WHAT YOU SHOULD DO – Return the whole listing, keeping every character the same.

────────────────────

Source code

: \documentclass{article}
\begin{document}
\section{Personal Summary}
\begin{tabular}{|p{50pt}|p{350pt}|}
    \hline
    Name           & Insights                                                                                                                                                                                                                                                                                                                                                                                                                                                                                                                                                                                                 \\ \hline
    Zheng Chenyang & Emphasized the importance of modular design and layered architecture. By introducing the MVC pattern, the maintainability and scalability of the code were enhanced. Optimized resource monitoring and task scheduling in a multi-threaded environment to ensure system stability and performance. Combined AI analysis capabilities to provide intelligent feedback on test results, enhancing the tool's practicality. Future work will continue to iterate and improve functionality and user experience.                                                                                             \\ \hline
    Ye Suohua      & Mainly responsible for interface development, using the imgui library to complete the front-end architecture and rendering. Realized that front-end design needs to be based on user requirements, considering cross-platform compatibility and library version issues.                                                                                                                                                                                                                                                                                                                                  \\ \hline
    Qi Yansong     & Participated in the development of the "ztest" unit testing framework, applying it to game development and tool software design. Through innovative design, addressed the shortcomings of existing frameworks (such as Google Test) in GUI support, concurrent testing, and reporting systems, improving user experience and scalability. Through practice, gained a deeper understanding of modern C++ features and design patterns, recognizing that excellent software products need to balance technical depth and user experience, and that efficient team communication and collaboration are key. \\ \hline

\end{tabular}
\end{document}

────────────────────

ANSWER SECTION –
Source code

: \documentclass{article}
\begin{document}
\section{Personal Summary}
\begin{tabular}{|p{50pt}|p{350pt}|}
    \hline
    Name           & Insights                                                                                                                                                                                                                                                                                                                                                                                                                                                                                                                                                                                                 \\ \hline
    Zheng Chenyang & Emphasized the importance of modular design and layered architecture. By introducing the MVC pattern, the maintainability and scalability of the code were enhanced. Optimized resource monitoring and task scheduling in a multi-threaded environment to ensure system stability and performance. Combined AI analysis capabilities to provide intelligent feedback on test results, enhancing the tool's practicality. Future work will continue to iterate and improve functionality and user experience.                                                                                             \\ \hline
    Ye Suohua      & Mainly responsible for interface development, using the imgui library to complete the front-end architecture and rendering. Realized that front-end design needs to be based on user requirements, considering cross-platform compatibility and library version issues.                                                                                                                                                                                                                                                                                                                                  \\ \hline
    Qi Yansong     & Participated in the development of the "ztest" unit testing framework, applying it to game development and tool software design. Through innovative design, addressed the shortcomings of existing frameworks (such as Google Test) in GUI support, concurrent testing, and reporting systems, improving user experience and scalability. Through practice, gained a deeper understanding of modern C++ features and design patterns, recognizing that excellent software products need to balance technical depth and user experience, and that efficient team communication and collaboration are key. \\ \hline

\end{tabular}
\end{document}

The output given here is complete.